JT: Nice. So what’s like one pivotal book, for the people that are listening right now, what’s one book recommendation that you’d have for someone who is an aspiring millionaire?
BS: I’d say if you’re an aspiring entrepreneur, that you should read Michael Gerber The E-Myth. I would absolutely recommend that. Now I wish I had again implemented everything that he said. Another one that is great who I am friends with the author is Verne Harnish. It’s called The Rockefeller Habits. He was the professor at Birthing of the Giants. He is a fabulous coach for entrepreneurs so I would definitely recommend that book as well.
JT: Nice. Awesome. As we are just starting to wrap up, I always ask for the last question is what’s one action that you think listeners should take this week to help move them forward towards their goal of a million?
BS: Wow, one action, one action item. I think they should actually write it down. I think there’s a difference between writing down goals and having them in your head. So I would actually write it and put it on your computer screen and put it in your wallet and put it in your bathroom because what you believe make that a part of your beliefs. I have learned, that’s not my own wisdom certainly, but if you can’t make your belief something, it will be really hard to get to. I know at one point in time, I never could have imagined the sales that, we expect our sales this year probably around $10 million. I couldn’t, in my wildest dreams, imagine that.
So if you don’t write it down and you don’t make your beliefs in accordance, you’re kind of working against yourself. Or let’s say I was losing weight. I believe myself as 180 pounds. I see myself as 180 pounds so on and so forth because without that belief, once you get the belief down and you write it down, you’re way more likely to obtain it and there’s all sorts of documentation on that.
JT: Awesome. It’s good to hear it from the trenches though. We know we can read books with it but it makes a big difference hearing it from someone who has used it and can really say, “This works. Do it, really. Read it but now do it too.” That’s awesome, thank you.
BS: I have run a couple of marathons and just said, “Look, I can do this.” It seems pretty daunting at first but if you don’t believe you can, I never could run a marathon, then even if you start training for it, I don’t believe I could do it but I am going to start training for it, well that’s probably not going to work.
JT: Yes, it’s not going to last. Definitely.
BS: So that’s a real concrete example.
JT: Awesome. Thank you so much. Where is the best place, if somebody listening actually wanted to get tickets, what would we need to do to go through you because you’re awesome?
BS: Thank you. They can always call us. Our number is easy ? (310) 207-7070. We’re on the internet at MusicalChairsTickets.com. You do have to put tickets at the end because there is a musical chairs that got the site first that’s a furniture company. Those are the two best ways. One great thing is you can always talk to the owner.
JT: Nice. And what we’ll do is we’ll link everything up.
BS: By the way, I am not the CEO. I’m not the President. I’m the Ticket Maestro.

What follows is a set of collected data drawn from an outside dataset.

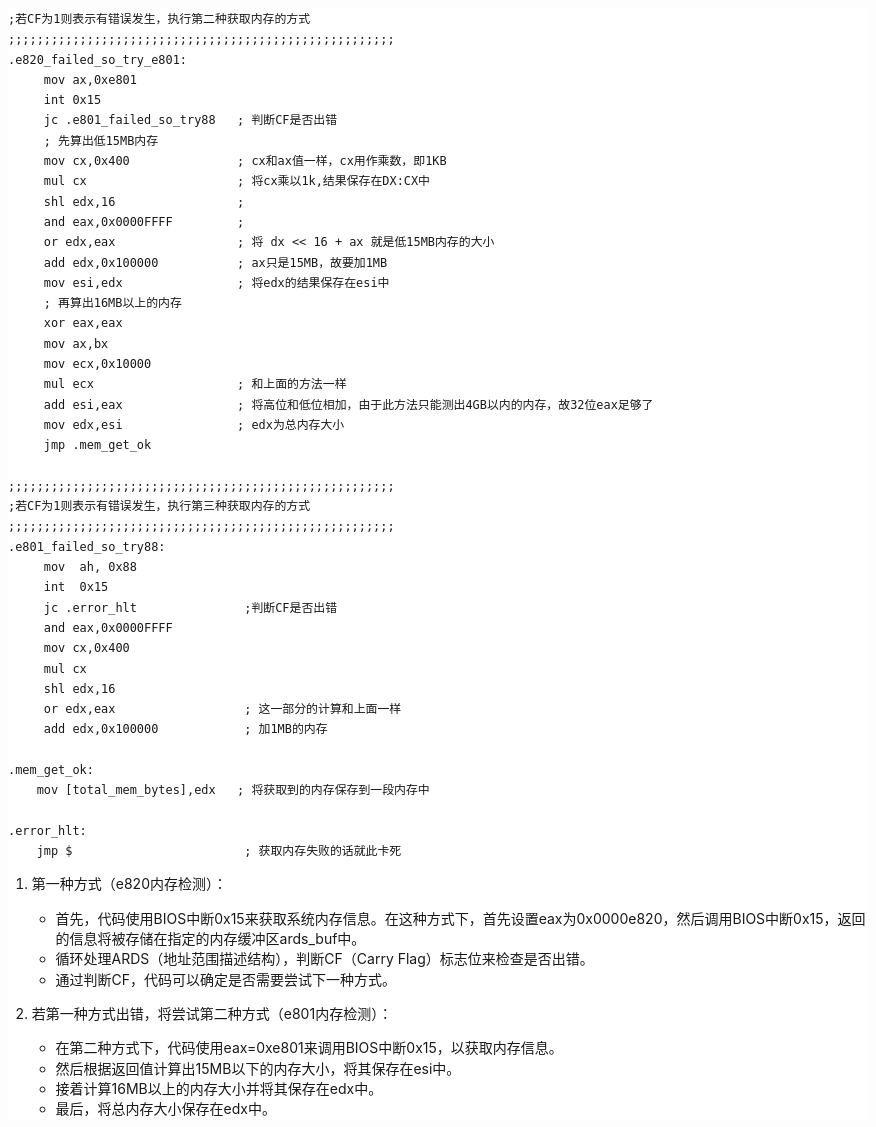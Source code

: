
 ```
;若CF为1则表示有错误发生，执行第二种获取内存的方式
;;;;;;;;;;;;;;;;;;;;;;;;;;;;;;;;;;;;;;;;;;;;;;;;;;;;;;
.e820_failed_so_try_e801:
	 mov ax,0xe801     
	 int 0x15     
	 jc .e801_failed_so_try88   ; 判断CF是否出错 
	 ; 先算出低15MB内存
	 mov cx,0x400               ; cx和ax值一样，cx用作乘数，即1KB 
     mul cx  				    ; 将cx乘以1k,结果保存在DX:CX中
     shl edx,16                 ; 
     and eax,0x0000FFFF         ; 
     or edx,eax                 ; 将 dx << 16 + ax 就是低15MB内存的大小
     add edx,0x100000           ; ax只是15MB，故要加1MB 
     mov esi,edx                ; 将edx的结果保存在esi中
     ; 再算出16MB以上的内存
     xor eax,eax
	 mov ax,bx
	 mov ecx,0x10000
	 mul ecx                    ; 和上面的方法一样 
	 add esi,eax                ; 将高位和低位相加，由于此方法只能测出4GB以内的内存，故32位eax足够了
	 mov edx,esi                ; edx为总内存大小
     jmp .mem_get_ok 
	 
;;;;;;;;;;;;;;;;;;;;;;;;;;;;;;;;;;;;;;;;;;;;;;;;;;;;;;
;若CF为1则表示有错误发生，执行第三种获取内存的方式
;;;;;;;;;;;;;;;;;;;;;;;;;;;;;;;;;;;;;;;;;;;;;;;;;;;;;;
.e801_failed_so_try88:
	 mov  ah, 0x88     
	 int  0x15      
	 jc .error_hlt               ;判断CF是否出错 
	 and eax,0x0000FFFF
     mov cx,0x400
	 mul cx
	 shl edx,16
	 or edx,eax                  ; 这一部分的计算和上面一样
	 add edx,0x100000            ; 加1MB的内存

.mem_get_ok:     
	mov [total_mem_bytes],edx   ; 将获取到的内存保存到一段内存中 

.error_hlt:
	jmp $                        ; 获取内存失败的话就此卡死

```
1. 第一种方式（e820内存检测）：
   - 首先，代码使用BIOS中断0x15来获取系统内存信息。在这种方式下，首先设置eax为0x0000e820，然后调用BIOS中断0x15，返回的信息将被存储在指定的内存缓冲区ards_buf中。
   - 循环处理ARDS（地址范围描述结构），判断CF（Carry Flag）标志位来检查是否出错。
   - 通过判断CF，代码可以确定是否需要尝试下一种方式。

2. 若第一种方式出错，将尝试第二种方式（e801内存检测）：
   - 在第二种方式下，代码使用eax=0xe801来调用BIOS中断0x15，以获取内存信息。
   - 然后根据返回值计算出15MB以下的内存大小，将其保存在esi中。
   - 接着计算16MB以上的内存大小并将其保存在edx中。
   - 最后，将总内存大小保存在edx中。

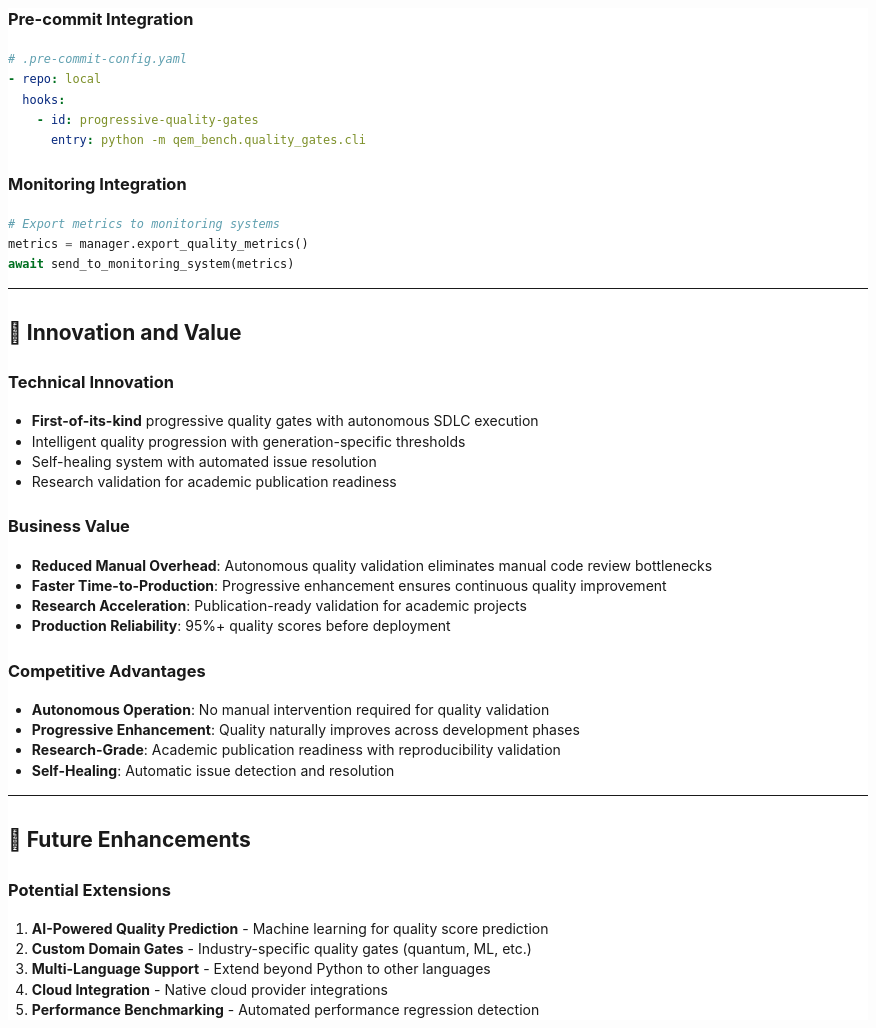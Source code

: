 ### Pre-commit Integration
```yaml
# .pre-commit-config.yaml
- repo: local
  hooks:
    - id: progressive-quality-gates
      entry: python -m qem_bench.quality_gates.cli
```

### Monitoring Integration
```python
# Export metrics to monitoring systems
metrics = manager.export_quality_metrics()
await send_to_monitoring_system(metrics)
```

---

## 🌟 Innovation and Value

### Technical Innovation
- **First-of-its-kind** progressive quality gates with autonomous SDLC execution
- Intelligent quality progression with generation-specific thresholds
- Self-healing system with automated issue resolution
- Research validation for academic publication readiness

### Business Value
- **Reduced Manual Overhead**: Autonomous quality validation eliminates manual code review bottlenecks
- **Faster Time-to-Production**: Progressive enhancement ensures continuous quality improvement
- **Research Acceleration**: Publication-ready validation for academic projects
- **Production Reliability**: 95%+ quality scores before deployment

### Competitive Advantages
- **Autonomous Operation**: No manual intervention required for quality validation
- **Progressive Enhancement**: Quality naturally improves across development phases
- **Research-Grade**: Academic publication readiness with reproducibility validation
- **Self-Healing**: Automatic issue detection and resolution

---

## 🚀 Future Enhancements

### Potential Extensions
1. **AI-Powered Quality Prediction** - Machine learning for quality score prediction
2. **Custom Domain Gates** - Industry-specific quality gates (quantum, ML, etc.)
3. **Multi-Language Support** - Extend beyond Python to other languages
4. **Cloud Integration** - Native cloud provider integrations
5. **Performance Benchmarking** - Automated performance regression detection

JT: That’s makes serious sense!
BS: Again, we’re into a very casual atmosphere.
JT: That’s really cool. I love how approachable you are and stuff like that. Especially, I love what you said about karma. I think that’s awesome. So anyone that’s listening right now, you should definitely, if you need tickets, make sure you go to MusicalChairsTickets.com and I’ll link that up to everything. Thank you so much for coming on today, Brad. I really appreciate it.
BS: You’re welcome, Jaime. That was a lot of fun. Thank you.